#### [Exercise directions]
What lines below include the string "ThemeContract"? Pick them out and copy them.

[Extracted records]
+ + + +
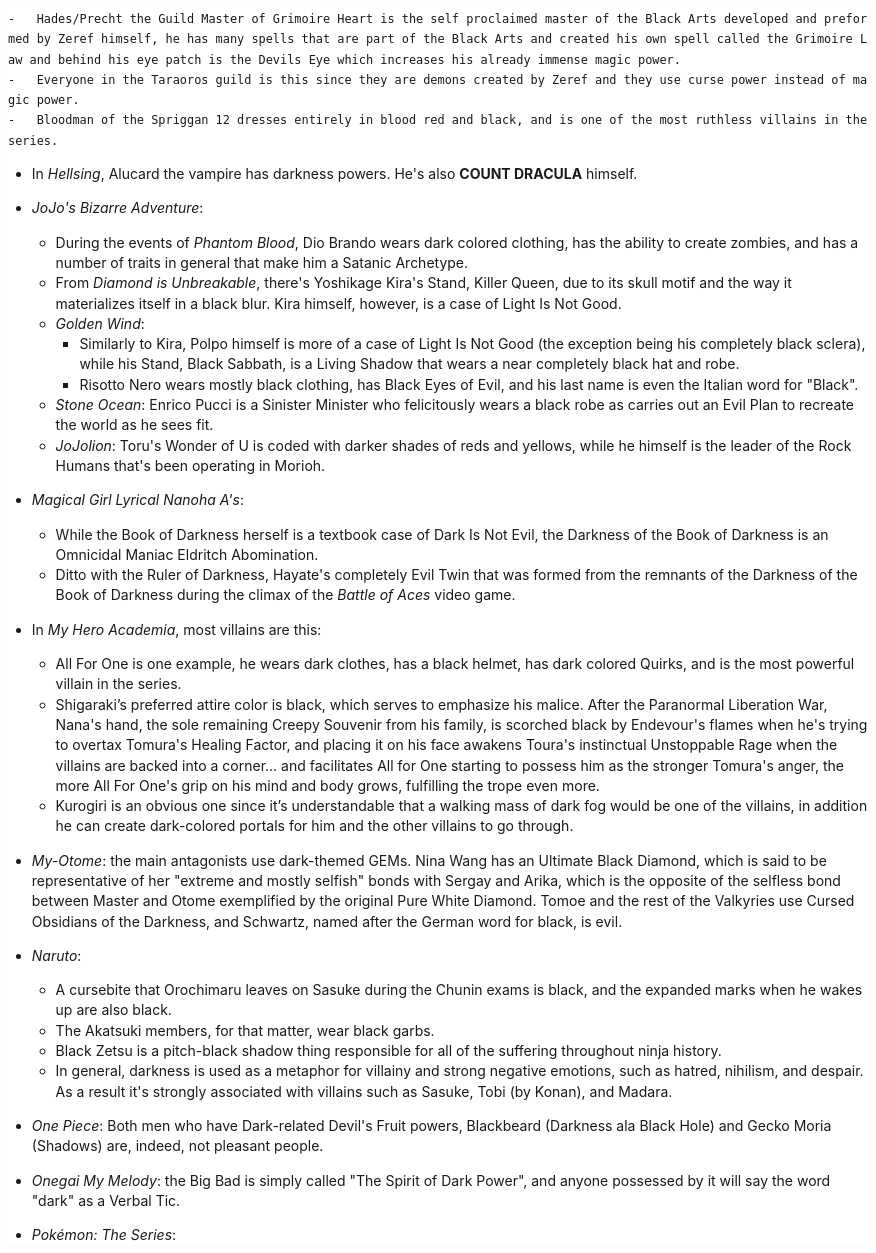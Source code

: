     -   Hades/Precht the Guild Master of Grimoire Heart is the self proclaimed master of the Black Arts developed and preformed by Zeref himself, he has many spells that are part of the Black Arts and created his own spell called the Grimoire Law and behind his eye patch is the Devils Eye which increases his already immense magic power.
    -   Everyone in the Taraoros guild is this since they are demons created by Zeref and they use curse power instead of magic power.
    -   Bloodman of the Spriggan 12 dresses entirely in blood red and black, and is one of the most ruthless villains in the series.
-   In _Hellsing_, Alucard the vampire has darkness powers. He's also **COUNT DRACULA** himself.
-   _JoJo's Bizarre Adventure_:
    -   During the events of _Phantom Blood_, Dio Brando wears dark colored clothing, has the ability to create zombies, and has a number of traits in general that make him a Satanic Archetype.
    -   From _Diamond is Unbreakable_, there's Yoshikage Kira's Stand, Killer Queen, due to its skull motif and the way it materializes itself in a black blur. Kira himself, however, is a case of Light Is Not Good.
    -   _Golden Wind_:
        -   Similarly to Kira, Polpo himself is more of a case of Light Is Not Good (the exception being his completely black sclera), while his Stand, Black Sabbath, is a Living Shadow that wears a near completely black hat and robe.
        -   Risotto Nero wears mostly black clothing, has Black Eyes of Evil, and his last name is even the Italian word for "Black".
    -   _Stone Ocean_: Enrico Pucci is a Sinister Minister who felicitously wears a black robe as carries out an Evil Plan to recreate the world as he sees fit.
    -   _JoJolion_: Toru's Wonder of U is coded with darker shades of reds and yellows, while he himself is the leader of the Rock Humans that's been operating in Morioh.
-   _Magical Girl Lyrical Nanoha A's_:
    -   While the Book of Darkness herself is a textbook case of Dark Is Not Evil, the Darkness of the Book of Darkness is an Omnicidal Maniac Eldritch Abomination.
    -   Ditto with the Ruler of Darkness, Hayate's completely Evil Twin that was formed from the remnants of the Darkness of the Book of Darkness during the climax of the _Battle of Aces_ video game.

-   In _My Hero Academia_, most villains are this:
    -   All For One is one example, he wears dark clothes, has a black helmet, has dark colored Quirks, and is the most powerful villain in the series.
    -   Shigaraki’s preferred attire color is black, which serves to emphasize his malice. After the Paranormal Liberation War, Nana's hand, the sole remaining Creepy Souvenir from his family, is scorched black by Endevour's flames when he's trying to overtax Tomura's Healing Factor, and placing it on his face awakens Toura's instinctual Unstoppable Rage when the villains are backed into a corner... and facilitates All for One starting to possess him as the stronger Tomura's anger, the more All For One's grip on his mind and body grows, fulfilling the trope even more.
    -   Kurogiri is an obvious one since it’s understandable that a walking mass of dark fog would be one of the villains, in addition he can create dark-colored portals for him and the other villains to go through.
-   _My-Otome_: the main antagonists use dark-themed GEMs. Nina Wang has an Ultimate Black Diamond, which is said to be representative of her "extreme and mostly selfish" bonds with Sergay and Arika, which is the opposite of the selfless bond between Master and Otome exemplified by the original Pure White Diamond. Tomoe and the rest of the Valkyries use Cursed Obsidians of the Darkness, and Schwartz, named after the German word for black, is evil.
-   _Naruto_:
    -   A cursebite that Orochimaru leaves on Sasuke during the Chunin exams is black, and the expanded marks when he wakes up are also black.
    -   The Akatsuki members, for that matter, wear black garbs.
    -   Black Zetsu is a pitch-black shadow thing responsible for all of the suffering throughout ninja history.
    -   In general, darkness is used as a metaphor for villainy and strong negative emotions, such as hatred, nihilism, and despair. As a result it's strongly associated with villains such as Sasuke, Tobi (by Konan), and Madara.
-   _One Piece_: Both men who have Dark-related Devil's Fruit powers, Blackbeard (Darkness ala Black Hole) and Gecko Moria (Shadows) are, indeed, not pleasant people.
-   _Onegai My Melody_: the Big Bad is simply called "The Spirit of Dark Power", and anyone possessed by it will say the word "dark" as a Verbal Tic.
-   _Pokémon: The Series_:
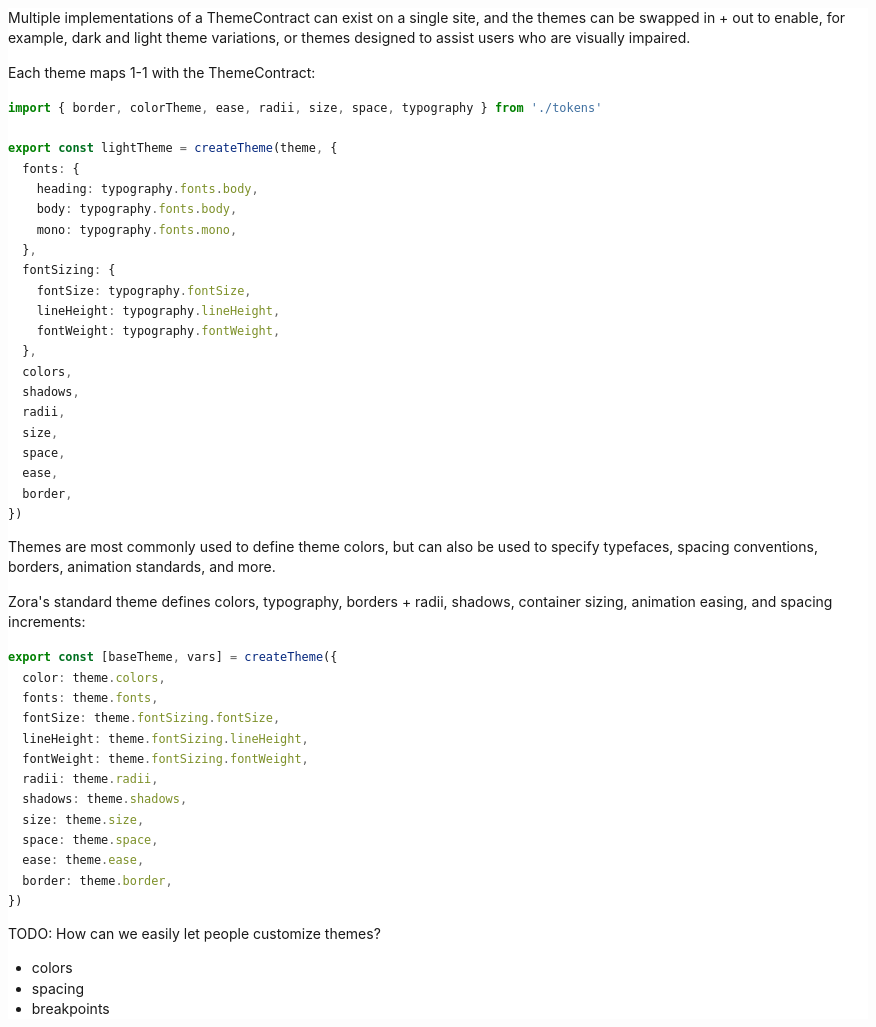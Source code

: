 Multiple implementations of a ThemeContract can exist on a single site, and the themes can be swapped in + out to enable, for example, dark and light theme variations, or themes designed to assist users who are visually impaired.

Each theme maps 1-1 with the ThemeContract:

```ts
import { border, colorTheme, ease, radii, size, space, typography } from './tokens'

export const lightTheme = createTheme(theme, {
  fonts: {
    heading: typography.fonts.body,
    body: typography.fonts.body,
    mono: typography.fonts.mono,
  },
  fontSizing: {
    fontSize: typography.fontSize,
    lineHeight: typography.lineHeight,
    fontWeight: typography.fontWeight,
  },
  colors,
  shadows,
  radii,
  size,
  space,
  ease,
  border,
})
```

Themes are most commonly used to define theme colors, but can also be used to specify typefaces, spacing conventions, borders, animation standards, and more.

Zora's standard theme defines colors, typography, borders + radii, shadows, container sizing, animation easing, and spacing increments:

```ts
export const [baseTheme, vars] = createTheme({
  color: theme.colors,
  fonts: theme.fonts,
  fontSize: theme.fontSizing.fontSize,
  lineHeight: theme.fontSizing.lineHeight,
  fontWeight: theme.fontSizing.fontWeight,
  radii: theme.radii,
  shadows: theme.shadows,
  size: theme.size,
  space: theme.space,
  ease: theme.ease,
  border: theme.border,
})
```

TODO: How can we easily let people customize themes?

- colors
- spacing
- breakpoints
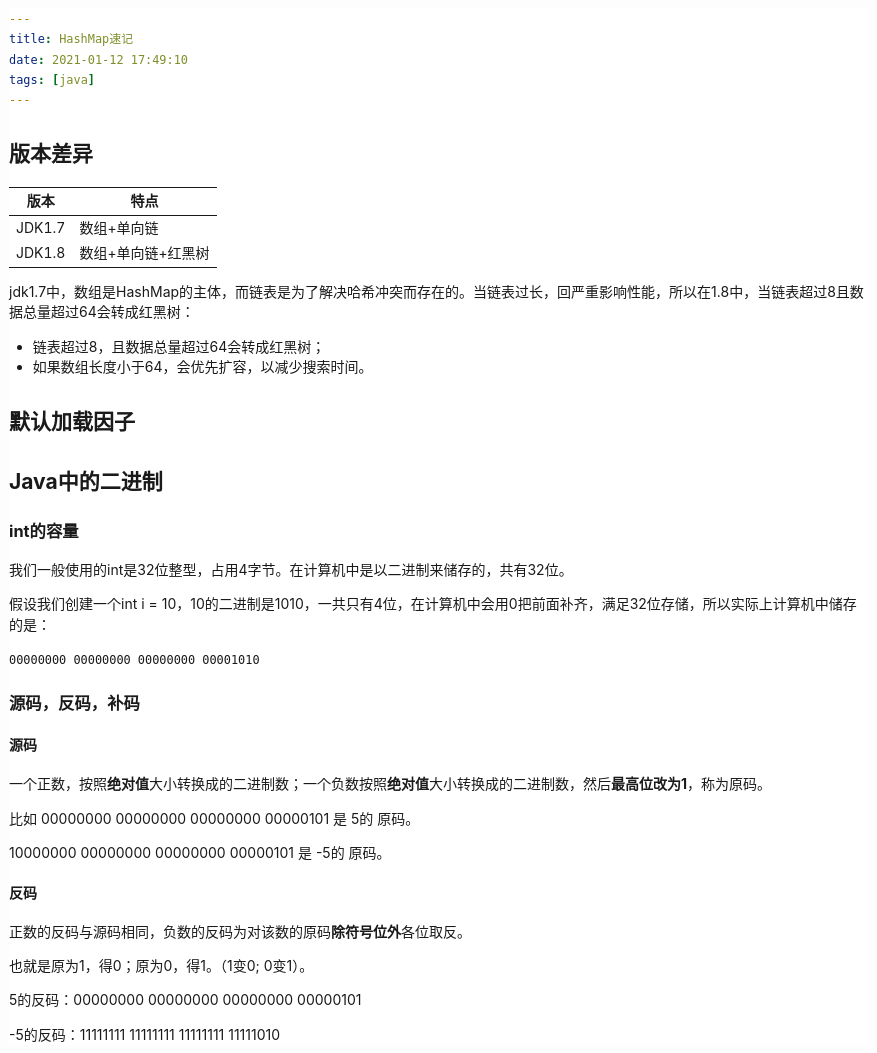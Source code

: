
```yaml
---
title: HashMap速记
date: 2021-01-12 17:49:10
tags: [java]
---
```


## 版本差异

| 版本   | 特点               |
| ------ | ------------------ |
| JDK1.7 | 数组+单向链        |
| JDK1.8 | 数组+单向链+红黑树 |

jdk1.7中，数组是HashMap的主体，而链表是为了解决哈希冲突而存在的。当链表过长，回严重影响性能，所以在1.8中，当链表超过8且数据总量超过64会转成红黑树：

- 链表超过8，且数据总量超过64会转成红黑树；
- 如果数组长度小于64，会优先扩容，以减少搜索时间。

## 默认加载因子

## Java中的二进制

### int的容量

我们一般使用的int是32位整型，占用4字节。在计算机中是以二进制来储存的，共有32位。

假设我们创建一个int i = 10，10的二进制是1010，一共只有4位，在计算机中会用0把前面补齐，满足32位存储，所以实际上计算机中储存的是：

```
00000000 00000000 00000000 00001010
```

### 源码，反码，补码

#### 源码

一个正数，按照**绝对值**大小转换成的二进制数；一个负数按照**绝对值**大小转换成的二进制数，然后**最高位改为1**，称为原码。

比如 00000000 00000000 00000000 00000101 是 5的 原码。

10000000 00000000 00000000 00000101 是 -5的 原码。

#### 反码

正数的反码与源码相同，负数的反码为对该数的原码**除符号位外**各位取反。

也就是原为1，得0；原为0，得1。（1变0; 0变1）。

5的反码：00000000 00000000 00000000 00000101

-5的反码：11111111 11111111 11111111 11111010
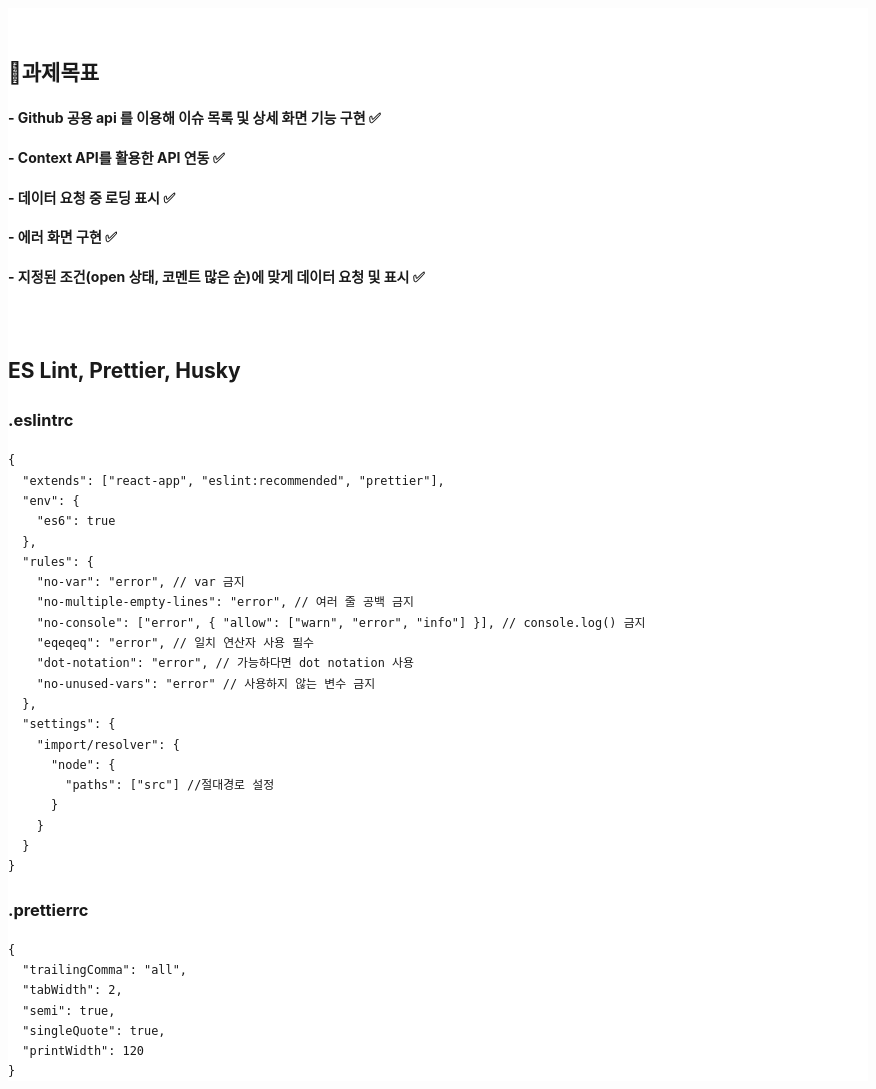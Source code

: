 <br/>

## 💯과제목표

#### - Github 공용 api 를 이용해 이슈 목록 및 상세 화면 기능 구현 ✅

#### - Context API를 활용한 API 연동 ✅

#### - 데이터 요청 중 로딩 표시 ✅

#### - 에러 화면 구현 ✅

#### - 지정된 조건(open 상태, 코멘트 많은 순)에 맞게 데이터 요청 및 표시  ✅
<br/>

## ES Lint, Prettier, Husky
### .eslintrc
```
{
  "extends": ["react-app", "eslint:recommended", "prettier"],
  "env": {
    "es6": true
  },
  "rules": {
    "no-var": "error", // var 금지
    "no-multiple-empty-lines": "error", // 여러 줄 공백 금지
    "no-console": ["error", { "allow": ["warn", "error", "info"] }], // console.log() 금지
    "eqeqeq": "error", // 일치 연산자 사용 필수
    "dot-notation": "error", // 가능하다면 dot notation 사용
    "no-unused-vars": "error" // 사용하지 않는 변수 금지
  },
  "settings": {
    "import/resolver": {
      "node": {
        "paths": ["src"] //절대경로 설정
      }
    }
  }
}
```
### .prettierrc
```
{
  "trailingComma": "all",
  "tabWidth": 2,
  "semi": true,
  "singleQuote": true,
  "printWidth": 120
}
```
+ + + +
#### [Exercise output]
: Multiple implementations of a ThemeContract can exist on a single site, and the themes can be swapped in + out to enable, for example, dark and light theme variations, or themes designed to assist users who are visually impaired.
Each theme maps 1-1 with the ThemeContract:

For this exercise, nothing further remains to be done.